Isso quer dizer que Newton não aderiu simplesmente ao que era o pensamento dominante no momento, ou seja, a posição política de esquerda e a escrita de uma ficção francamente social, política mesmo. Como acontece com os intelectuais honestos, diante de uma encruzilhada, tudo indica que ele passou por uma crise. Assim, manteve sua ligação com os intelectuais católicos paranaenses que já vivam no Rio, como Tasso da Silveira e Andrade Muricy. Mas aproximou-se também de alguns dos principais nomes da corrente social e regionalista. Lembre-se que, naquela altura, havia um senso comum que ligava o catolicismo ao pensamento de direita.

Em sua atividade como crítico, essa ponderação resultou numa obra importante no contexto da década de 1930. Newton Sampaio foi capaz de compreender a importância de escritores “regionalistas” como José Lins do Rego e “católicos” ou “intimistas” como Cornélio Penna e Lúcio Cardoso. Para poder avaliar sua abertura de visão, lembre-se o que aconteceu, por exemplo, no início de 1937, quando Rachel de Queiroz lançou seu terceiro romance, Caminho de pedras. A escritora foi duramente criticada, por motivos políticos, seja por intelectuais de esquerda, que não perdoavam seu rompimento com o Partido Comunista, seja pela direita, que não gostou de ver o ativismo de esquerda tema de um romance de repercussão. Os nomes que se levantariam nos jornais para analisar o livro com olhos livres foram os de Newton Sampaio e Graciliano Ramos.

Num tempo em que o modernismo não era levado a sério, e uma revista católica decidiu atacá-lo de forma violenta, o jovem crítico juntou-se a alguns nomes da esquerda, como Carlos Lacerda, não para simplesmente defender o modernismo, mas sim para discutir suas contribuições e apontar o que considerava seus limites.

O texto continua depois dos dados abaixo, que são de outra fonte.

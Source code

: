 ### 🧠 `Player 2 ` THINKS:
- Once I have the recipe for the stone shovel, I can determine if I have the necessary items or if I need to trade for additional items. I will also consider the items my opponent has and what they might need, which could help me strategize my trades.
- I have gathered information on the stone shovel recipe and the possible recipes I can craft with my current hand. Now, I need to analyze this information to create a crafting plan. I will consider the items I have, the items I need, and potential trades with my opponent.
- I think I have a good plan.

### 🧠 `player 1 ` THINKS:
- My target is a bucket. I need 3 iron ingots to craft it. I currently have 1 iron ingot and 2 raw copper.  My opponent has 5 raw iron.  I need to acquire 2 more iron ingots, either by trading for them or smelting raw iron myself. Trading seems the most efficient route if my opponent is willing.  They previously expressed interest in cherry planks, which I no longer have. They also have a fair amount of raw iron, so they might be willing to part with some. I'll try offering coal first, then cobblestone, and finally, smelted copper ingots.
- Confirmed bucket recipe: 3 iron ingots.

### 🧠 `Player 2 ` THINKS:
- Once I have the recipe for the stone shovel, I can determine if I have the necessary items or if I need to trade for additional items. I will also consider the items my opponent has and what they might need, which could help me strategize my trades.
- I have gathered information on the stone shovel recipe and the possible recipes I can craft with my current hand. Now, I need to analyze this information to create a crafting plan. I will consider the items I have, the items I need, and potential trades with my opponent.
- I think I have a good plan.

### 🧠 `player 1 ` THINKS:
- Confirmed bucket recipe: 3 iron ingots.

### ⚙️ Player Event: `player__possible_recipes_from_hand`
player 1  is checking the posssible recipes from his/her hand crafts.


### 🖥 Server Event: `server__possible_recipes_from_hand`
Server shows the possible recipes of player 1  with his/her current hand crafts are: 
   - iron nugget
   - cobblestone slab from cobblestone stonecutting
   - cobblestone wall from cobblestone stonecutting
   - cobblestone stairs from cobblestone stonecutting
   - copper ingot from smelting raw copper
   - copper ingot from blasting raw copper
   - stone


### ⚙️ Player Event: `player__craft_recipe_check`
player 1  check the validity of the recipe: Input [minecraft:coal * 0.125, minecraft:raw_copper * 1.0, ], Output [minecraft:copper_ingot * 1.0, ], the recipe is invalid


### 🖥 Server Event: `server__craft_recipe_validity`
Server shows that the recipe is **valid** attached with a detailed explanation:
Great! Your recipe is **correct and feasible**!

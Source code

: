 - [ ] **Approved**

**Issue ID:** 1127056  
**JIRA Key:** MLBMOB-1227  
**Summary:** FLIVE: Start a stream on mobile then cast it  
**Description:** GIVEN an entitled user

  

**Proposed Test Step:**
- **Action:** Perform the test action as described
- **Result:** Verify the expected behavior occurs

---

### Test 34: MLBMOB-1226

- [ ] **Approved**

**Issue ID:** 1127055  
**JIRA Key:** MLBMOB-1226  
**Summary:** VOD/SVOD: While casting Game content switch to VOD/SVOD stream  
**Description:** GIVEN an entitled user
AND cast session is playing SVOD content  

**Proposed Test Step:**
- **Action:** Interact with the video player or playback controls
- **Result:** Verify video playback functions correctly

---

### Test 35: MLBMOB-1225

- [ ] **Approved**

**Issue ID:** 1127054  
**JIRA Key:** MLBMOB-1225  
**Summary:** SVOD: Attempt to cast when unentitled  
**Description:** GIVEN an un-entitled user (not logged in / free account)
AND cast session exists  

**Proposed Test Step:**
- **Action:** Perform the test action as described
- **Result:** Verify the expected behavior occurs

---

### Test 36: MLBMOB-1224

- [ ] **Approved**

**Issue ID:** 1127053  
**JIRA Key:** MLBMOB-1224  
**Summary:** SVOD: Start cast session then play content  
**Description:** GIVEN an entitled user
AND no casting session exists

Como ficcionista, manteve a preocupação com o aprofundamento psicológico, de que é exemplo o mais conhecido de seus contos, “Irmandade” — que, aliás, continua merecendo ser descoberto por novos leitores. Mas também fixou interessantes tipos sociais, como o personagem negro que vive em Curitiba do conto “Carnaval de camelô”.

O único projeto de ficção longa que levou ao fim (deixaria outros três inacabados), a novela Remorso, foi uma tentativa séria de fazer literatura social aliada à discussão psicológica ao narrar o envolvimento entre um jovem herdeiro da elite curitibana e uma filha de imigrantes poloneses. Em Remorso tanto a situação marginal do “polaco” quanto os falsos dilemas morais do rapaz rico que termina por abandonar a moça, grávida, mesmo desejando ficar com ela, dão consistência a uma narrativa que coloca Newton Sampaio no rol dos autores daquele grande momento da literatura brasileira.

Essa salutar crise, Newton Sampaio a viveria até o fim, e uma frase talvez tenha sido capaz de resumi-la, mostrando como ele permaneceu abraçado ao furacão. Ela surge tanto numa crítica sobre Jorge de Lima, quando fala em seu próprio nome, quanto, num conto, nos pensamentos de um personagem que, pobre-diabo sem dinheiro perdido na grande cidade, reflete sobre a dureza da vida enquanto espera seu sapato ser remendado: “Já não sei mais entrar em igrejas”. Nada de aceitar a solução que já vem pronta, portanto, e sim manter o exercício da consciência bem acesa, que muitas vezes leva à acidez de visão, mas por outro lado acaba assegurando a constante inquietação que conduz a novos caminhos.

Essa liberdade de pensamento, bem como a escrita direta e precisa, garantiram para Newton Sampaio uma posição de permanência na literatura brasileira, capaz de fecundar o que se fez de mais renovador em seu Estado de origem nas décadas seguintes. É isso, e não apenas a morte precoce, que faz dele agora um menino de cem anos.


Luís Bueno é professor do Departamento de Linguística, Letras Clássicas e Vernáculas da Universidade Federal do Paraná (UFPR). Doutor em Letras pela Universidade Estadual de Campinas (Unicamp), é autor de uma tese sobre a literatura brasileira da década de 1930, que foi publicada sob a forma de livro com o título Uma história do romance de 30. Vive em Curitiba (PR).